Every year when graduation season rolls around I ponder the job we’ve done with our kids. I wonder how well we’ve prepared them for life after high school. This morning, I asked Derek Melleby (Director of CPYU’s College Transition Initiative) to share with me some of his greatest concerns regarding youth ministry and the transition from high school to college. I asked for five. . . . which made it a difficult task for Derek as there is so much more he’d like to pass on. Here’s the five he gave me. . . and I encourage you to think about each as you visualize each of your graduates:

1. There is a cultural assumption that college helps students mature, or is a rite of passage from adolescence to adulthood. The reality is that college, for many, is not a healthy, maturing experience.

2. The years between 18-25 are considered the “critical years.” Decisions are made during this time that are formative for the rest of life.

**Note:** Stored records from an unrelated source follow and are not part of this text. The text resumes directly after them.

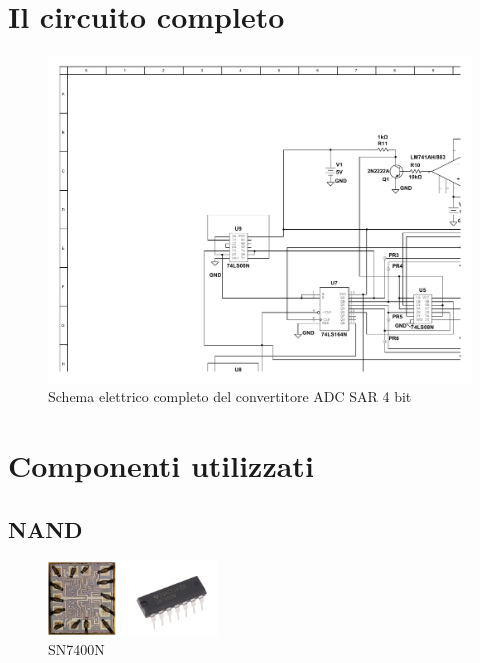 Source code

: \documentclass[journal]{IEEEtran}
\begin{document}

\section{Il circuito completo}

\begin{figure}[t]%
\centering
\begin{center}
\includegraphics[width=1.15\textwidth]{sch-simulations/output/SAR_4bit_cv1.pdf}
\end{center}
\caption{Schema elettrico completo del convertitore ADC SAR 4 bit}
\label{fig:circuit_sarCompleteSchematic}
\end{figure}


\section{Componenti utilizzati}

\subsection{NAND}

\begin{figure}[H]%
\begin{center}
\includegraphics[width=0.40\textwidth]{lab-reports/Schematics-and-graphics/SN7400N.png}
\caption{SN7400N}
\label{fig:integrated_nand}
\end{center}
\end{figure}
\end{document}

Who they decide to be in college is most likely who they will be for the rest of their lives.

3. Too many students are being shaped by the “world’s story” rather than God’s story, understanding college as nothing more than the next step to a “successful” life: you go to college to get a degree, to get a better job, to make more money.

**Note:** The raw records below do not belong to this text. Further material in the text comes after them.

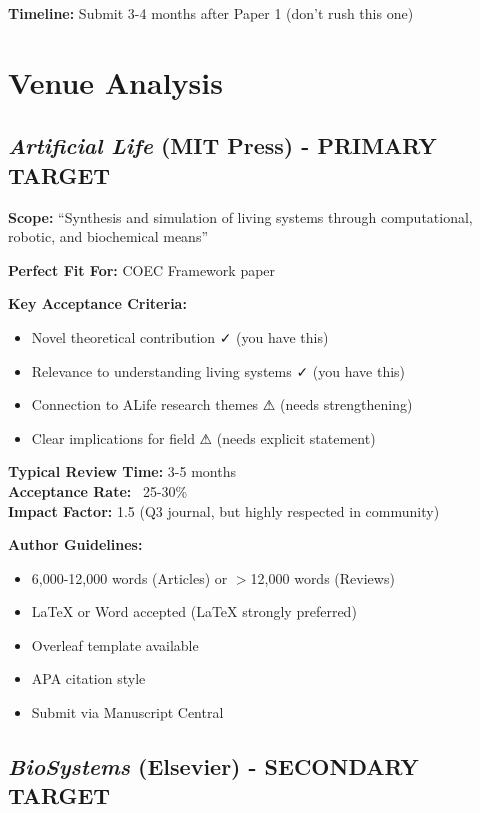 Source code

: \documentclass[11pt]{article}
\begin{document}
\textbf{Timeline:} Submit 3-4 months after Paper 1 (don't rush this one)

\section{Venue Analysis}

\subsection{\textit{Artificial Life} (MIT Press) - PRIMARY TARGET}

\textbf{Scope:} ``Synthesis and simulation of living systems through computational, robotic, and biochemical means''

\textbf{Perfect Fit For:} COEC Framework paper

\textbf{Key Acceptance Criteria:}
\begin{itemize}[leftmargin=*]
    \item Novel theoretical contribution ✓ (you have this)
    \item Relevance to understanding living systems ✓ (you have this)
    \item Connection to ALife research themes ⚠ (needs strengthening)
    \item Clear implications for field ⚠ (needs explicit statement)
\end{itemize}

\textbf{Typical Review Time:} 3-5 months\\
\textbf{Acceptance Rate:} ~25-30\%\\
\textbf{Impact Factor:} 1.5 (Q3 journal, but highly respected in community)

\textbf{Author Guidelines:}
\begin{itemize}[leftmargin=*]
    \item 6,000-12,000 words (Articles) or $>$12,000 words (Reviews)
    \item LaTeX or Word accepted (LaTeX strongly preferred)
    \item Overleaf template available
    \item APA citation style
    \item Submit via Manuscript Central
\end{itemize}

\subsection{\textit{BioSystems} (Elsevier) - SECONDARY TARGET}
\end{document}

4. Students need to be shaped by the Biblical story: college is a “calling,” a time to develop minds, discover gifts and discern further calling. College should be about increasing our serviceability for God! What are we doing to prepare them for this type of college experience?

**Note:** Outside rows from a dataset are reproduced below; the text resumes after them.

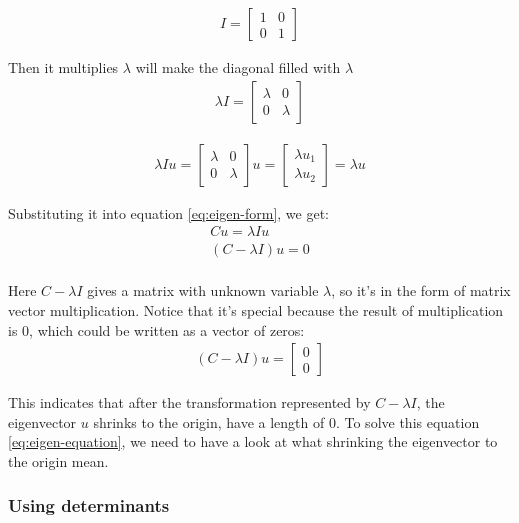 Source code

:\documentclass[stu,12pt,floatsintext]{apa7}
\begin{document}
\begin{gather}
    I=\begin{bmatrix}
        1 & 0\\
        0 & 1
    \end{bmatrix}
\end{gather}

Then it multiplies $\lambda$ will make the diagonal filled with $\lambda$
\begin{gather}
    \lambda I=\begin{bmatrix}
        \lambda & 0\\
        0 & \lambda
    \end{bmatrix}
\end{gather}

\begin{gather}
    \lambda Iu=\begin{bmatrix}
        \lambda & 0\\
        0 & \lambda
    \end{bmatrix} u=\begin{bmatrix}
        \lambda u_1\\
        \lambda u_2
    \end{bmatrix}=\lambda u
\end{gather}

Substituting it into equation \ref{eq:eigen-form}, we get:
\begin{gather}
    Cu=\lambda Iu\\
    (C-\lambda I) u=0\\
\end{gather}

Here $C-\lambda I$ gives a matrix with unknown variable $\lambda$, so it's in the form of matrix vector multiplication. Notice that it's special because the result of multiplication is $0$, which could be written as a vector of zeros:
\begin{gather}
    \label{eq:eigen-equation}
    (C-\lambda I)u=\begin{bmatrix}
        0\\0
    \end{bmatrix}
\end{gather}

This indicates that after the transformation represented by $C-\lambda I$, the eigenvector $u$ shrinks to the origin, have a length of $0$. To solve this equation \ref{eq:eigen-equation}, we need to have a look at what shrinking the eigenvector to the origin mean. 

\subsubsection{Using determinants}
\label{sec:using-determinants}
\end{document}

5. It should be noted that only 58% of students who enter college graduate within 6 years, and 25% of students do not return to the same school for the sophomore year.

Derek’s thoughts continue to pound home for me the necessity of a joint effort (home, youth ministry, church) at being intentional in understanding how students are approaching the college years, and equipping them for how they should approach their college years.

One of the things I appreciate most about Derek is his ability to address these issues from a deep Biblical perspective and his commitment to help you do the same. It’s during this time of year that I revisit the wonderful book he co-authored with our friend Don Opitz – The Outrageous Idea of Academic Faithfulness. This book is wonderful combination of depth and accessibility. It’s practical and hopeful.

Recently, I told Derek how much I’d like to see this book get in the hands of every high school graduate known and served by our CPYU constituency. I’m happy to announce that we’ve taken some big steps to help make this a possibility in a manner that won’t break the bank. We’ve decided to bundle The Outrageous Idea of Academic Faithfulness and the ConGRADulations CD/DVD from our friends at interlinc in an affordable CPYU Graduation Bundle that you can hand on to all the graduating seniors you know and love. The ConGRADulations CD/DVD includes a Music CD, a Media DVD, a Resource Website and a 48 Page Graphic Gift Book. Your seniors will be encouraged as the songs and videos prepare them for the biggest transition of their young lives, including video and written advice from people like Francis Chan and Dave Ramsey.

All of us will be buying graduation gifts this year. I hope you’ll take the time to consider supporting your kids and our ministry here at CPYU by giving them this CPYU Graduation Bundle. Special discounts are available for bulk orders.

Finally, let us know what you’re doing to prepare kids for the transition to college. We want to be able to hear and share your ideas.

3 thoughts on “Off they go. . . .

  1. Thanks for this reminder, Walt. For those of us so far out of college and with young children who are years and years away from college, we often forget about this critical time in every person’s life.
    I am so glad to be finished with that time of my life and to be where I am today. I take no credit for this as it is of the grace of God that I survived with only a few scratches along the way.
    I will keep these precious young people in my prayers. Thanks for the work that you do!

  2. I am still kind of new to ministry and am in a small church, but this year almost a third of our group are seniors in high school (7 kids). So, we decided to break them into their own Sunday school group to try to prepare them for college life. We had no idea what we were doing. My wife teaches the class and in the beginning was doing regular ‘devotional’ type Bible study and trying to tie that to college life–and the kids just didn’t care. Then we had a revelation. She started working through the Bible, book by book, giving historical correlation, along with overall Biblical context (the Chronological Study Bible has been great for her). The students have begun to see the Bible as more than a collection of stories and have really connected to the historical significance, as well as the spiritual. Our goal was to give them the ability to defend their faith when at college, but it has gone so much deeper. We can’t wait to do it again, but this time we can start out on day one down this path.

    Walt–thank you so much for all that you do. I wish that I could afford to bring you into town. I have enjoyed hearing you at the YS conferences in the past couple of years and we’ll be adding our financial support soon as well!